Work item:
Going down the listing below, print exactly each line from the one with "contrary to his" up to and including the one with "Pictograms are used in many", and skip the rest.

Data excerpts:
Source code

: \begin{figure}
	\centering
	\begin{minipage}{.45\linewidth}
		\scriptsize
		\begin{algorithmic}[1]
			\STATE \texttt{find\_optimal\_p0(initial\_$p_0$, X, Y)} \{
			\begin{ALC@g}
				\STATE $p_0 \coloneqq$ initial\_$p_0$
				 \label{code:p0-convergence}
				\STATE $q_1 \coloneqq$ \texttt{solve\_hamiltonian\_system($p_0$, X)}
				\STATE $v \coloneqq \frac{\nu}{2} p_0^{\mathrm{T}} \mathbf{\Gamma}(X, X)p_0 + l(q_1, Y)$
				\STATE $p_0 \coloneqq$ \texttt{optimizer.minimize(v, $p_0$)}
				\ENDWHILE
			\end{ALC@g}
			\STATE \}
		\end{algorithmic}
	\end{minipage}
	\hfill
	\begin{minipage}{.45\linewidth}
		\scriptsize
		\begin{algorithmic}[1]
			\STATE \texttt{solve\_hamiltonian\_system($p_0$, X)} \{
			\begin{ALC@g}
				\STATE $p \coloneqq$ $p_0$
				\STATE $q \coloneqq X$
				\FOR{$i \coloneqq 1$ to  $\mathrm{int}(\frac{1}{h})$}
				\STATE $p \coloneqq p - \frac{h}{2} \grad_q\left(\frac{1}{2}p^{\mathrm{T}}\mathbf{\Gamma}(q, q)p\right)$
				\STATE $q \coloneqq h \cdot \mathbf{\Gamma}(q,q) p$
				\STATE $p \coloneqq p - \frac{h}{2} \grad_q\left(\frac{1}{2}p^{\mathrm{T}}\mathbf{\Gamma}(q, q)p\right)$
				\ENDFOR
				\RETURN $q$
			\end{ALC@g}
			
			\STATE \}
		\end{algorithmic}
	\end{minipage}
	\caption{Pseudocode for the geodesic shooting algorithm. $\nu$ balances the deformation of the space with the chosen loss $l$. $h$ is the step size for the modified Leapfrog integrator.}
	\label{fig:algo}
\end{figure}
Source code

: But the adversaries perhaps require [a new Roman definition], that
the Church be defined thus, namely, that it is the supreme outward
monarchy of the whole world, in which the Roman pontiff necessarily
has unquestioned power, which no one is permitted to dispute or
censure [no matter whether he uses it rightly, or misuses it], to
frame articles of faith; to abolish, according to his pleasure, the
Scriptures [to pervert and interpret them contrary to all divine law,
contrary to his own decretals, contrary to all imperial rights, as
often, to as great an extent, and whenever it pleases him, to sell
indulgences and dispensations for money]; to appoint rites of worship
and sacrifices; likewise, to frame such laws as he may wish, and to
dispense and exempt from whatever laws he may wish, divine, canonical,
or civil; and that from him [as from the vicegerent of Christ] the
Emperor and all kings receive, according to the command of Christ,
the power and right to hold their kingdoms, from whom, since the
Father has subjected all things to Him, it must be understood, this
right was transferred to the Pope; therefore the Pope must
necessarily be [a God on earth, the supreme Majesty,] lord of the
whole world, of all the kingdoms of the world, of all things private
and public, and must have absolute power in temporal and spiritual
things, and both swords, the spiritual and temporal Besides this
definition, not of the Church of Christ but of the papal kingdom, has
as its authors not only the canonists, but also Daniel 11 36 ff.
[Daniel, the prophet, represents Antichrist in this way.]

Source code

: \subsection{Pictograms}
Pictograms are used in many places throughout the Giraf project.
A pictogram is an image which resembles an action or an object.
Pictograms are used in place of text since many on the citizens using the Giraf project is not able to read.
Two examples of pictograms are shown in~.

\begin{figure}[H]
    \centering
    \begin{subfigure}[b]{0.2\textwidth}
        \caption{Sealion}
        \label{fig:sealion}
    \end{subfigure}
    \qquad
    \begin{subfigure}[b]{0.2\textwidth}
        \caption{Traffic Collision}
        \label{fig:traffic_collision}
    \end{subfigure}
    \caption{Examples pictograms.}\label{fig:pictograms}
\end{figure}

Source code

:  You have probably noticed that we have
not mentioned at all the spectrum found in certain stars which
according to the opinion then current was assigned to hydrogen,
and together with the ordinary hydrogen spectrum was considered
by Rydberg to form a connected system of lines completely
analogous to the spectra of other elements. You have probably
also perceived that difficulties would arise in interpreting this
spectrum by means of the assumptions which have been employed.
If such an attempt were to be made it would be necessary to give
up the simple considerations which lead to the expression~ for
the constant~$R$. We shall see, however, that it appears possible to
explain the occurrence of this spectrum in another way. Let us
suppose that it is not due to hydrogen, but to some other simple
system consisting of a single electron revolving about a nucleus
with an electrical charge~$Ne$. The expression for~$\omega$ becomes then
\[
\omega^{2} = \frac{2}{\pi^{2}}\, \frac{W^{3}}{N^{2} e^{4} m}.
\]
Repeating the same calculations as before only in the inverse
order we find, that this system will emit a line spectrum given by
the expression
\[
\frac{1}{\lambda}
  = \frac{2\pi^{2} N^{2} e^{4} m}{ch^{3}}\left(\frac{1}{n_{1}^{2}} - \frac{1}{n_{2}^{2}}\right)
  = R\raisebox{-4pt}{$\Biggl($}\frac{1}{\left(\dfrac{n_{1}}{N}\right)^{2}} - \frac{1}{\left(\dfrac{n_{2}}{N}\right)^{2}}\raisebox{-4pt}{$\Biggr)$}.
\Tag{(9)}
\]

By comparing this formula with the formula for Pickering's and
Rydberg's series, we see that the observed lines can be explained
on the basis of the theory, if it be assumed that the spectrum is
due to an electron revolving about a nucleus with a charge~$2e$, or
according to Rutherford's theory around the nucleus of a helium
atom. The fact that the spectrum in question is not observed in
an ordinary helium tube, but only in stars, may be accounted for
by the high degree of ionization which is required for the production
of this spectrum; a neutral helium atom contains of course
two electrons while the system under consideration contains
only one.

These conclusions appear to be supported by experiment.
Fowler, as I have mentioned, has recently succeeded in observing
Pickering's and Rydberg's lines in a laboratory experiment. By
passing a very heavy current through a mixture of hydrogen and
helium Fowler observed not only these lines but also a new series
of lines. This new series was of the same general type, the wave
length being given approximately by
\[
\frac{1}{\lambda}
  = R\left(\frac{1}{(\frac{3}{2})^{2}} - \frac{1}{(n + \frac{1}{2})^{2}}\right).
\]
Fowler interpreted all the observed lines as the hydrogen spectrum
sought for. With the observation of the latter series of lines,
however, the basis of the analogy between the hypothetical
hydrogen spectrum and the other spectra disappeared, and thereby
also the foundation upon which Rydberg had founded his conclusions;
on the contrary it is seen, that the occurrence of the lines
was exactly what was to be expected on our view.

Written answer:
contrary to his own decretals, contrary to all imperial rights, as
often, to as great an extent, and whenever it pleases him, to sell
indulgences and dispensations for money]; to appoint rites of worship
and sacrifices; likewise, to frame such laws as he may wish, and to
dispense and exempt from whatever laws he may wish, divine, canonical,
or civil; and that from him [as from the vicegerent of Christ] the
Emperor and all kings receive, according to the command of Christ,
the power and right to hold their kingdoms, from whom, since the
Father has subjected all things to Him, it must be understood, this
right was transferred to the Pope; therefore the Pope must
necessarily be [a God on earth, the supreme Majesty,] lord of the
whole world, of all the kingdoms of the world, of all things private
and public, and must have absolute power in temporal and spiritual
things, and both swords, the spiritual and temporal Besides this
definition, not of the Church of Christ but of the papal kingdom, has
as its authors not only the canonists, but also Daniel 11 36 ff.
[Daniel, the prophet, represents Antichrist in this way.]

Source code

: \subsection{Pictograms}
Pictograms are used in many places throughout the Giraf project.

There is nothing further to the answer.